Float Family Loyalty

  • Book Excerpt from "Generative AI in C++"
  • by David Spuler, Ph.D.

Float Family Loyalty

Hidden unnecessary C++ type conversions are a common source of extra inefficiency. The main type in a Transformer is usually “float” (32-bit), rather than “double” (64-bit). Avoid unnecessary type conversion code in two ways:

  • Don't mix float and double
  • Don't mix float and int

The use of float and int tends to be something professional C++ programmers are aware of, after having been burned a few times, and doesn't occur that often by accident.

However, inadvertently mixing float and double is difficult to avoid, and sneaks into your code all the time. For example, here's some C++ code that looks perfectly correct:

    float scalefactor = sqrt(2.0) * 3.14159;

You know this isn't real AI code because it doesn't have 27 decimal places for pi, which we've memorized by rote. AI engines don't really need anywhere near that much precision, but it looks good for the boss.

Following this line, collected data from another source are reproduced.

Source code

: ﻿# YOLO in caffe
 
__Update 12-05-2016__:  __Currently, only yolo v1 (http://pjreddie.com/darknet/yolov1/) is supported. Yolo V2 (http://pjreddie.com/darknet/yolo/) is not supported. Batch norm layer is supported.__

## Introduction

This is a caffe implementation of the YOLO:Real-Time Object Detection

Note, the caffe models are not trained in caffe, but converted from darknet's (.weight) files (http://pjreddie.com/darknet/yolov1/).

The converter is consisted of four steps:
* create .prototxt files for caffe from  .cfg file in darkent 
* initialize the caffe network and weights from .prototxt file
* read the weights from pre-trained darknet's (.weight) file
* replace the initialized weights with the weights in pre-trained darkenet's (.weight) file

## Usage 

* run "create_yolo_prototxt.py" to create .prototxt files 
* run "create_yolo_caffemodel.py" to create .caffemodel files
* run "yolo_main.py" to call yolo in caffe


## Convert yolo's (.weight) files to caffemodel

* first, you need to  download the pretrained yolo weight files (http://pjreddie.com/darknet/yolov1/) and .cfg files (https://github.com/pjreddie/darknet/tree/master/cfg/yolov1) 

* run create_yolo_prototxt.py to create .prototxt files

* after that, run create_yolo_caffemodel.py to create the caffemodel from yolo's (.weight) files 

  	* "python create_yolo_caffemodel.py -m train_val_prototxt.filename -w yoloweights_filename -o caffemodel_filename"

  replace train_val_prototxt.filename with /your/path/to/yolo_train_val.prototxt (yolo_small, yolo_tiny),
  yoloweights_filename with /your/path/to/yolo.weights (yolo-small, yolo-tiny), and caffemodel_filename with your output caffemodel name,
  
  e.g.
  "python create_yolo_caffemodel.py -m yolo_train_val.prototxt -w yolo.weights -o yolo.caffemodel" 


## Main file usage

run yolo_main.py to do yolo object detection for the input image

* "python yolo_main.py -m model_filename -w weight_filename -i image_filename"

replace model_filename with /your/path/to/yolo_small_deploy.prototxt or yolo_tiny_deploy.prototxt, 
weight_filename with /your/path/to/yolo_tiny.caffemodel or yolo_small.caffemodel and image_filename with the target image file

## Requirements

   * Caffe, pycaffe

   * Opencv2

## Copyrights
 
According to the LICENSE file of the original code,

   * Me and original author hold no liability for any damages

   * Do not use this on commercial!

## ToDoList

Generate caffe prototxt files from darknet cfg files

The above code is also a small slug, because it may be unnecessarily using “double” size arithmetic, although the compiler might fix it with constant folding (but emit a warning anyway). Here's the corrected code:

    float scalefactor = sqrtf(2.0f) * 3.14159f;

Note that this example shows there are two places where an “f” suffix is needed to signify that float arithmetic is required:

  • Numeric constants (i.e. “2.0f” specifying a 32-bit float, rather than “2.0”, which is a 64-bit double constant).
  • Standard C++ functions (i.e. “sqrtf” returns float rather than “sqrt” returning double).

Without the suffix “f”, the default is double type constants and double arithmetic functions. A lot of C++ compilers will warn about these type conversions losing precision, so if you aim for warning-free compilation as a quality goal, you'll also fix most of these wasteful hidden type conversions.